▸ **EXERCISE GOAL**:
Among the lines below, keep only those from the one containing "email arrives in" through the one containing "2 Phase-2 capabilities", and reproduce them exactly.

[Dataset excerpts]
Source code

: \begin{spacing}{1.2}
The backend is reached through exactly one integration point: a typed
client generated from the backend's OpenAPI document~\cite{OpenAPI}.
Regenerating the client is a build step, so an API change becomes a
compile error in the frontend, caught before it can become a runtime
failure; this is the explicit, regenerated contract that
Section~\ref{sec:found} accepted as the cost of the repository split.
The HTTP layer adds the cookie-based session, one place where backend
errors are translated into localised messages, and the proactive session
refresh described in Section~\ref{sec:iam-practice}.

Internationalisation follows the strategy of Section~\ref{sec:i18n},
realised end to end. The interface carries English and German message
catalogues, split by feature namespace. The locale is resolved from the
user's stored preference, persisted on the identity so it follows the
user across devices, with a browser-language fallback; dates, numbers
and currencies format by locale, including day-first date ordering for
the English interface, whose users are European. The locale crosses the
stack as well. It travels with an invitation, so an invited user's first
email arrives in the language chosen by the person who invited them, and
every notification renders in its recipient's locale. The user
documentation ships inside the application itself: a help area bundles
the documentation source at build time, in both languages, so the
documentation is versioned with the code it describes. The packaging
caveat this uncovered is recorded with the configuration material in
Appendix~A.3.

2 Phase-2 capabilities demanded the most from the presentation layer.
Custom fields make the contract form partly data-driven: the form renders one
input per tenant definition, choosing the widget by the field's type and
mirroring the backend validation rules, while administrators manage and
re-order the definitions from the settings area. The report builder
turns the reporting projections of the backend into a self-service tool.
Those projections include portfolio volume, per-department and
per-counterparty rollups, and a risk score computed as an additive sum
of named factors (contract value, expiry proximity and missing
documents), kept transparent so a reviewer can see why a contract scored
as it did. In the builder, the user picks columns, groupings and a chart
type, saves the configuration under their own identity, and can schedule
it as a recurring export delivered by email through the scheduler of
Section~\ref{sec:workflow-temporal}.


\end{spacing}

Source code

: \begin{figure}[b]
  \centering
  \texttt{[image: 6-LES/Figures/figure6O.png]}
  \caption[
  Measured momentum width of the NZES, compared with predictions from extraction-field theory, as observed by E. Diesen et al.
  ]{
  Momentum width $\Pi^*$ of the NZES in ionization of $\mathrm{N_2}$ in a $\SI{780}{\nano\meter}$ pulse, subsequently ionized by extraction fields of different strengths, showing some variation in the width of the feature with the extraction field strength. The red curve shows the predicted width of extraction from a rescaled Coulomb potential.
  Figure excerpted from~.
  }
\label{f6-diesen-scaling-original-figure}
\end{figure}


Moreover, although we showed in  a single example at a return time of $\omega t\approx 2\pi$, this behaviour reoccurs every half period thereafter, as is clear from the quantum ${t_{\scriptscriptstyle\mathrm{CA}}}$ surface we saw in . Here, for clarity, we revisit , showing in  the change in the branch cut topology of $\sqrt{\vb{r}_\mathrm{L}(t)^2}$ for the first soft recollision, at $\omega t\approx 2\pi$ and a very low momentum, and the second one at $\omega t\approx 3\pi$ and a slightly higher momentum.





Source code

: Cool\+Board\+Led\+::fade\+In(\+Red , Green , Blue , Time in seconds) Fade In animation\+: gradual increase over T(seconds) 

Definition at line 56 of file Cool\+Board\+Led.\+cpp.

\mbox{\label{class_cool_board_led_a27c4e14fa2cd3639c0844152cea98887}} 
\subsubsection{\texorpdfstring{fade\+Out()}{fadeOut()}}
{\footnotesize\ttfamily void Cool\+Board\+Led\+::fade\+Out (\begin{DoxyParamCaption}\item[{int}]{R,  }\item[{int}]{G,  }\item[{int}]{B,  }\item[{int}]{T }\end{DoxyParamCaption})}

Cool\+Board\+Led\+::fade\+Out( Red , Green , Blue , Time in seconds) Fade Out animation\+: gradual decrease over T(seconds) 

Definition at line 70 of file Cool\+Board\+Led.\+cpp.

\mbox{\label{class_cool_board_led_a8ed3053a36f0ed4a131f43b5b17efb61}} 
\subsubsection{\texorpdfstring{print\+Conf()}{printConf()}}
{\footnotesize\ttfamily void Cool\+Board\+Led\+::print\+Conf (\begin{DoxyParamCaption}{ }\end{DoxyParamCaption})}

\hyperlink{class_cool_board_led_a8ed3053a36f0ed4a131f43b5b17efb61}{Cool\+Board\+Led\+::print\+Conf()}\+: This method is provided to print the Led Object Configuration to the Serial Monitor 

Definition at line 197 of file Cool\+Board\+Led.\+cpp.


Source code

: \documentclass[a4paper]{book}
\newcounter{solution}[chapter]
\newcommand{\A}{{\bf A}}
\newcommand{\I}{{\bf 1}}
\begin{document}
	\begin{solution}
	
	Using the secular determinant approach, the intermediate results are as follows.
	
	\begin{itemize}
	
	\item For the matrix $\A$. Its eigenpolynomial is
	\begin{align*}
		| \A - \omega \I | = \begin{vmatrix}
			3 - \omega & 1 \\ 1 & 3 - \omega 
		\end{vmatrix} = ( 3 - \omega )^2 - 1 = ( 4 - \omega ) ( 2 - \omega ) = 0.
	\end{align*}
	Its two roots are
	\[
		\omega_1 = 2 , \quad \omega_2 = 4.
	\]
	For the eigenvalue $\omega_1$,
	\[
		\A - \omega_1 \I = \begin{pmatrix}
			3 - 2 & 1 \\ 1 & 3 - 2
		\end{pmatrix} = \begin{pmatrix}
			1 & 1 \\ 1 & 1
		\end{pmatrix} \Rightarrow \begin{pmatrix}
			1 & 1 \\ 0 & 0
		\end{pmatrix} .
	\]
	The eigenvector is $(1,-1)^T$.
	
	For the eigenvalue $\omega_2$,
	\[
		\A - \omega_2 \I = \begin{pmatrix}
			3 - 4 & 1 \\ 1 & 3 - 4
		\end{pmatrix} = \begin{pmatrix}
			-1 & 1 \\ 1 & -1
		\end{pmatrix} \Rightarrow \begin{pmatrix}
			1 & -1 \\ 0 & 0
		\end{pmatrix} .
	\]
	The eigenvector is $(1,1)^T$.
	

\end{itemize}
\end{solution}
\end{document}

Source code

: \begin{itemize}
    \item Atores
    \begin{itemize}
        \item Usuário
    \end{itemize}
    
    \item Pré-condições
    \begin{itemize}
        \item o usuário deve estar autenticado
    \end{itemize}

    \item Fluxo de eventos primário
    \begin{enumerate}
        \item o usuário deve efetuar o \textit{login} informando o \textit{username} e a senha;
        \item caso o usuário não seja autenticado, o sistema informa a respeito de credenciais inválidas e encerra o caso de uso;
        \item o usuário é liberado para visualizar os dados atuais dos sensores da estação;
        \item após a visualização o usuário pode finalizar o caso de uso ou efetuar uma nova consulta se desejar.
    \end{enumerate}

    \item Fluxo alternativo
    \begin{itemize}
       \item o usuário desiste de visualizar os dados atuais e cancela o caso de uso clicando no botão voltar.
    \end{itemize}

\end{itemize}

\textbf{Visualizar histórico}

▸ **WRITTEN SOLUTION**:
email arrives in the language chosen by the person who invited them, and
every notification renders in its recipient's locale. The user
documentation ships inside the application itself: a help area bundles
the documentation source at build time, in both languages, so the
documentation is versioned with the code it describes. The packaging
caveat this uncovered is recorded with the configuration material in
Appendix~A.3.

2 Phase-2 capabilities demanded the most from the presentation layer.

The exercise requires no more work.